Monday, September 24, 2012

Drive-By Truckers 2001-2011

I've been interested in this band for quite a while now. They've gotten consistently good press, and they have a pretty loyal fan base. They used the internet as a marketing tool long before most other bands. Their combination of Lynyrd Skynyrd-style three guitar interplay, early Wilco alt-country, and a penchant for writing big Southern Gothic songs full of the highs and (more often) the lows in the lives of modern, everyday poor white Southerners is inspired. What's not to like?

I have three of their ten studio records. Recently, with the help of local libraries, I've gotten a very broad picture of the band's evolution, at least since 2001, when they released Southern Rock Opera, their early peak, and a fine record by any measure.

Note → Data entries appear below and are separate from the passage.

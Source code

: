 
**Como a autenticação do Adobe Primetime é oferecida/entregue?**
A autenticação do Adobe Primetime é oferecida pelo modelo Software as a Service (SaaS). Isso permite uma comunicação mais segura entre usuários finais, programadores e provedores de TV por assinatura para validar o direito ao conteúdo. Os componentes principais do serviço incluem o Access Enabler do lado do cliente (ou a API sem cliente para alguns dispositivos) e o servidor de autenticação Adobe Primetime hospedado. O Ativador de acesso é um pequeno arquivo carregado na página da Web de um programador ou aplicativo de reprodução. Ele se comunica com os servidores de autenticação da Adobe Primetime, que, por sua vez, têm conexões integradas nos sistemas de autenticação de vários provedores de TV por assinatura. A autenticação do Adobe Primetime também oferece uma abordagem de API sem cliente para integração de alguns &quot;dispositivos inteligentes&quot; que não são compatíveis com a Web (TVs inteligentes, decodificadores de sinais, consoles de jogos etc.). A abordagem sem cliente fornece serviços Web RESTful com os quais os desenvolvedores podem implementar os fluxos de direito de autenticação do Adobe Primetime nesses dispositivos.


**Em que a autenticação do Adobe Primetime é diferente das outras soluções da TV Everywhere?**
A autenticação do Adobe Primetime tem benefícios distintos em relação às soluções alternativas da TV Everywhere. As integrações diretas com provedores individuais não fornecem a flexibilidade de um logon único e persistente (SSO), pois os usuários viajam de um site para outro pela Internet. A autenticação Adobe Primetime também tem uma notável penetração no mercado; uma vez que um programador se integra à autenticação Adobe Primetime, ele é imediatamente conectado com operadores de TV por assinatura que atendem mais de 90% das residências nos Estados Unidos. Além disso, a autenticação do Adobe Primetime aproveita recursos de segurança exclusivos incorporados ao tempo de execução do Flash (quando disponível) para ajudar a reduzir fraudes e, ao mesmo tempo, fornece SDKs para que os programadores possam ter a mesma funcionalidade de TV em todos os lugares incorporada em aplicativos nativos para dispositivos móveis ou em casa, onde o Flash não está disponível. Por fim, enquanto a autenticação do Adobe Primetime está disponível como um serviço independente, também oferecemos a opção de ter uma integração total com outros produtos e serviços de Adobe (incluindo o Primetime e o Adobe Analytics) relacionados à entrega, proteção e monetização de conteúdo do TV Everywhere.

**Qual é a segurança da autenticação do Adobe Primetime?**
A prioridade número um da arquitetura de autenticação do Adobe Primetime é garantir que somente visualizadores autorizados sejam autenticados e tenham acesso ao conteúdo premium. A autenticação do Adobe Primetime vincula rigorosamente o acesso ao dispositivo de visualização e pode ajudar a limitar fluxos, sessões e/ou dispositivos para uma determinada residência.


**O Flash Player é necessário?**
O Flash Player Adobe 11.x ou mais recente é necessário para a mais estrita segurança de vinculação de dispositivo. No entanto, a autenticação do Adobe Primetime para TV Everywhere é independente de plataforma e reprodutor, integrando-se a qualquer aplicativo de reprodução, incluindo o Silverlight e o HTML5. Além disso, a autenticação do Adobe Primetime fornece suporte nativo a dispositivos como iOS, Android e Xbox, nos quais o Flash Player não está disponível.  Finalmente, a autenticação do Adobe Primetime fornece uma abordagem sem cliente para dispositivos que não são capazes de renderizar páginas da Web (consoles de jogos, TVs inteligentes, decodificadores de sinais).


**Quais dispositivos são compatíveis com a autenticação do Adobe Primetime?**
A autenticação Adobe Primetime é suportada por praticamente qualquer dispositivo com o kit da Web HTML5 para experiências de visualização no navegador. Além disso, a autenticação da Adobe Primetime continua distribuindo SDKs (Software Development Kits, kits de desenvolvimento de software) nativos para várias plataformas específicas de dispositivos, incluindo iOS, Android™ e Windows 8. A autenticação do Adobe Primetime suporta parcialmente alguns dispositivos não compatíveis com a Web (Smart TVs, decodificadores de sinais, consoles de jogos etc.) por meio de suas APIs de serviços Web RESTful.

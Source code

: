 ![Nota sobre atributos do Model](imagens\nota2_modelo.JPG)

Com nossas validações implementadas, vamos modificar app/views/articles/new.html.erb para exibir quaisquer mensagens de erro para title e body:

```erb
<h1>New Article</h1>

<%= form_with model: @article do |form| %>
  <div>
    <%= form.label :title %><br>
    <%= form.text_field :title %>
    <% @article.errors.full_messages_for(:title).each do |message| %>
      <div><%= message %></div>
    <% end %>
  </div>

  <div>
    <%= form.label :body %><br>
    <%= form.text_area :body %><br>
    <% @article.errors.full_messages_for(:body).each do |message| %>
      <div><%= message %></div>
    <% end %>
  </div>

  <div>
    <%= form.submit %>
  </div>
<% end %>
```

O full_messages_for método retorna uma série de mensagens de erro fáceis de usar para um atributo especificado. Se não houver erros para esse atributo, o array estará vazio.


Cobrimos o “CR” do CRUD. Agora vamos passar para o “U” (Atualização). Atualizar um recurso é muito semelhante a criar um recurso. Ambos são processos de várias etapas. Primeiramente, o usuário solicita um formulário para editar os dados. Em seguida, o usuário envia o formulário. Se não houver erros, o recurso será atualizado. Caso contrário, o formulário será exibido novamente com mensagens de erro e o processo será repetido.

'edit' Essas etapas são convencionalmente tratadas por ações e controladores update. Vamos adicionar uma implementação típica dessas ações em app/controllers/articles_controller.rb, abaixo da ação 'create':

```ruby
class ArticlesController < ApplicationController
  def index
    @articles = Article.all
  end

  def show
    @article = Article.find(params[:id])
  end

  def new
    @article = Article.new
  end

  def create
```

That record features more great songs than most, and includes the must-hear trilogy of The Southern Thing, The Three Great Alabama Icons, and Wallace. These three songs tell a great story, and that is exactly what this band does so well.

They mine the modern South, with its hypocrites, hucksters, politicians, preachers, and beer-swilling low life. And they bring some humanity to all the hard-luck stories they tell. All of their subsequent records work the same territory, often carrying a specific sub-theme on the modern South. There is always a touching moment of heartbreak, and there is always some loud, rude guitar rock. Sometimes there are a few that fall in the middle and seem like they could have been left off, but their best songs are worth the ride.

The Dirty South 2004, A Blessing And A Curse 2006 and Brighter Than Creation's Dark 2008 all keep the quality level high. 2003's Decoration Day feels like a lesser record today, and their more recent work, 2010's The Big To-Do and 2011's Go-Go Boots lacks some of the focus of their earlier releases.

Brighter Than Creation's Dark is an especially bleak record, and also one of their better. Another trilogy of songs, The Man I Shot, Purgatory Line, and The Home Front, this time focused on Iraq and Afghanistan war veterans, is moving in a way most rock isn't sensitive or intelligent enough to pull off. These guys aren't afraid of taking on the big questions, even if the answers are painful.

They lift things up and expose the soft, and sometimes ugly underbelly. The songs are full of hard-luck losers, and good folk that just somehow wake up on the front lawn. Or in jail. They do it with conviction. They do it with sometimes brutal honesty, as well as some Neil Young-like musical brutality. And they write sensitive ballads focused on the smallest details of everyday life. If there's a problem, it's that they are so very intense. It can get exhausting.

Rock and roll that's intense. I suppose that isn't really a problem.